_WHAT YOU WILL DO_
With pictures left out, output exactly the lines of the listing below from the line that has "# Mandatory parts" to the line that has "## Bing Wallpaper", both lines kept.

_INPUT RECORDS_

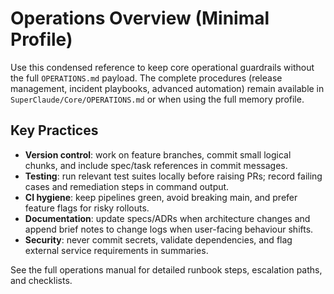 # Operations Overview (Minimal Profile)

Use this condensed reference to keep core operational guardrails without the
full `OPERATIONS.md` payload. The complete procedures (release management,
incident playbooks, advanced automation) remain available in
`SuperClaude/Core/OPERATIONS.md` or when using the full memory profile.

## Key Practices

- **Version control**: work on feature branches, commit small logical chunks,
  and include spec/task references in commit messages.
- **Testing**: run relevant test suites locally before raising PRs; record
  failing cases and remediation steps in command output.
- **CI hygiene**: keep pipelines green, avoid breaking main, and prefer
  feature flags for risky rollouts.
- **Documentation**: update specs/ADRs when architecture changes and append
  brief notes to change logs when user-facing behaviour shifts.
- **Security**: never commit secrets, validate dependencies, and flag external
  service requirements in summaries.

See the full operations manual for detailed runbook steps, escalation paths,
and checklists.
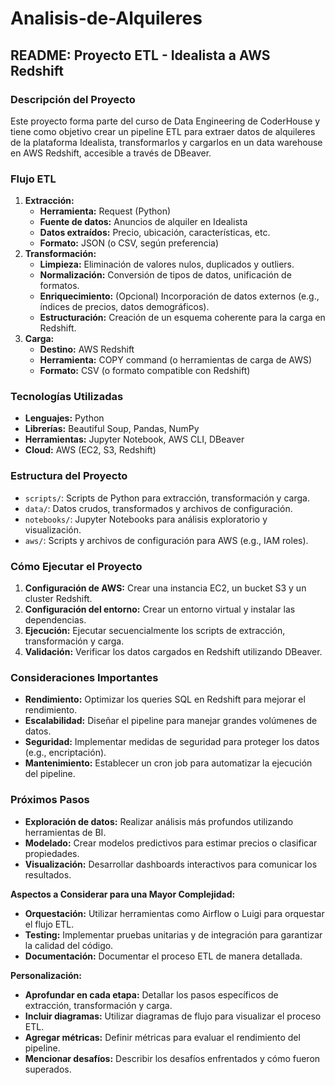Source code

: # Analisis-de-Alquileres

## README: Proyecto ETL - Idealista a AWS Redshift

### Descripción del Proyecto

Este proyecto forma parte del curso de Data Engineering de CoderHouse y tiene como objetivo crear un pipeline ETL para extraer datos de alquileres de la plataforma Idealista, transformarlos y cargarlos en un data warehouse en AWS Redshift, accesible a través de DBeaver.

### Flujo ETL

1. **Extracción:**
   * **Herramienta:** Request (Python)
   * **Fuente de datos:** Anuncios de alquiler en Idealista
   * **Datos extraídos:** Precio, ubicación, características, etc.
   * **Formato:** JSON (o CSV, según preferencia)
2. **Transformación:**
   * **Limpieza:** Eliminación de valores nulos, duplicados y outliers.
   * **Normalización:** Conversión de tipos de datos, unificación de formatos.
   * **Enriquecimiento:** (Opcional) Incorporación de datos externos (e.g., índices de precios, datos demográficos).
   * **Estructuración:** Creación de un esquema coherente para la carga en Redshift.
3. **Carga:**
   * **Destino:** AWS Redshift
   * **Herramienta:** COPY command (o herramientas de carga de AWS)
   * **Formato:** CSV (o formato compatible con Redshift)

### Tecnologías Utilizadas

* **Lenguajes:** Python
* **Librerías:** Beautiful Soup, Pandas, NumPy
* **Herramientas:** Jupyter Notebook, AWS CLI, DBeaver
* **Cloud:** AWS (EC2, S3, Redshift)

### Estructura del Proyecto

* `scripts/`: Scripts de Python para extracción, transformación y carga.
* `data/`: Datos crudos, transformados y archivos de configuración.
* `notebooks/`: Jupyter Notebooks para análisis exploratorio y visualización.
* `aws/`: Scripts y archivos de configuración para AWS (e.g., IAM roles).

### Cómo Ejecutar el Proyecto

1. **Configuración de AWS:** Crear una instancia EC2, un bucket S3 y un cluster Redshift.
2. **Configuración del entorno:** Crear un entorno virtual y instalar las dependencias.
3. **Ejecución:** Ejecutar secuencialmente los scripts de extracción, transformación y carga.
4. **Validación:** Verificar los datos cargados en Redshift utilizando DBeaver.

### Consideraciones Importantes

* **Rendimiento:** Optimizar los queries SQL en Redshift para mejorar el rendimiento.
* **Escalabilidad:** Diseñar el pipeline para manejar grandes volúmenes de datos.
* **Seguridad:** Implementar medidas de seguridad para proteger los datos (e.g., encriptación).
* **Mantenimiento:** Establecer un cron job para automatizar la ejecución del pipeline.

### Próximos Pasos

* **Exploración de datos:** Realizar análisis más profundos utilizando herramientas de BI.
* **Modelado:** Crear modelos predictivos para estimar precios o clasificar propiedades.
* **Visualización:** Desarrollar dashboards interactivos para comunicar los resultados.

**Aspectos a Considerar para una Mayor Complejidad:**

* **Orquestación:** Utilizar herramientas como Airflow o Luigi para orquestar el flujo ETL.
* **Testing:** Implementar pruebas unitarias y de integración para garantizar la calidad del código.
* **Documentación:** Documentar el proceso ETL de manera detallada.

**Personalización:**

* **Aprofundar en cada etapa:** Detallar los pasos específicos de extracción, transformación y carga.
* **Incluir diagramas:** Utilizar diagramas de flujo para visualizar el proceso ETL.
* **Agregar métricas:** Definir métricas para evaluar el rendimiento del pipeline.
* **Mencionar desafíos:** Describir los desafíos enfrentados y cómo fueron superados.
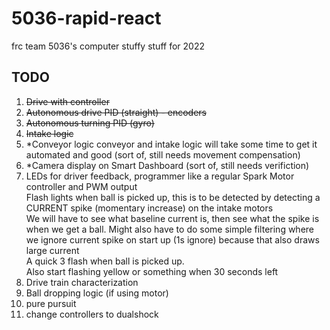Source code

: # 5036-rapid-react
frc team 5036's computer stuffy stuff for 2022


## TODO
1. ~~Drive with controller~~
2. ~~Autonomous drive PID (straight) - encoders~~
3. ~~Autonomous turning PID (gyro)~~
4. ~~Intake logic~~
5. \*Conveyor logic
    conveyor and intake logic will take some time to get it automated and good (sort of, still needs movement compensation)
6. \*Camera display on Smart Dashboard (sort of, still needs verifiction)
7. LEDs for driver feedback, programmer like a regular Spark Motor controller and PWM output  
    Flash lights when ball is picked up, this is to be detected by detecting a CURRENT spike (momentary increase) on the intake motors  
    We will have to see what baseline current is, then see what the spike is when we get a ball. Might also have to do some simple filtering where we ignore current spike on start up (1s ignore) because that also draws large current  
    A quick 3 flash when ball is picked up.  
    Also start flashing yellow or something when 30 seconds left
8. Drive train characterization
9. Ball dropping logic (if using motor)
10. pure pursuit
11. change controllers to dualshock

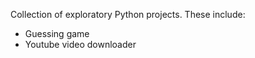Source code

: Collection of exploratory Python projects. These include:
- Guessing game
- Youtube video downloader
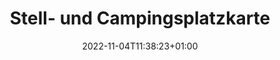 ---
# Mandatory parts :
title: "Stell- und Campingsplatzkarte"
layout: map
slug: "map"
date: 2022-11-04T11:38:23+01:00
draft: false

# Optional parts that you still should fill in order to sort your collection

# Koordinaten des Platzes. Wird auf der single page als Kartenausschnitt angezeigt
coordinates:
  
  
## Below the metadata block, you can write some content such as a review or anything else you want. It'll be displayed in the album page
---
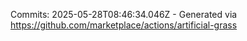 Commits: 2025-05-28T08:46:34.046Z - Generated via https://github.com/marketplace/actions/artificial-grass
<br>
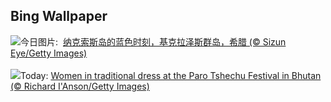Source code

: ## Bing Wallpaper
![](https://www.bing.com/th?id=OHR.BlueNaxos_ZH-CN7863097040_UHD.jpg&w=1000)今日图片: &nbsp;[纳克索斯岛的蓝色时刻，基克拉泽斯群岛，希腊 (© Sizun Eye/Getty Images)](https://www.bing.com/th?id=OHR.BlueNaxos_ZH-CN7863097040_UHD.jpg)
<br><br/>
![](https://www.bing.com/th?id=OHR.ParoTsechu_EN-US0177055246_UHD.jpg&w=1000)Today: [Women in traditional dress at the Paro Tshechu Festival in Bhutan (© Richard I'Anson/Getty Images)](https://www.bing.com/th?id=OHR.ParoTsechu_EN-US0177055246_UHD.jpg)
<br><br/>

_SOLUTION TO THE EXERCISE_
# Mandatory parts :
title: "Stell- und Campingsplatzkarte"
layout: map
slug: "map"
date: 2022-11-04T11:38:23+01:00
draft: false

# Optional parts that you still should fill in order to sort your collection

# Koordinaten des Platzes. Wird auf der single page als Kartenausschnitt angezeigt
coordinates:
  
  
## Below the metadata block, you can write some content such as a review or anything else you want. It'll be displayed in the album page
---
 Commits: 2025-05-28T08:46:34.046Z - Generated via https://github.com/marketplace/actions/artificial-grass
<br>
Source code

: ## Bing Wallpaper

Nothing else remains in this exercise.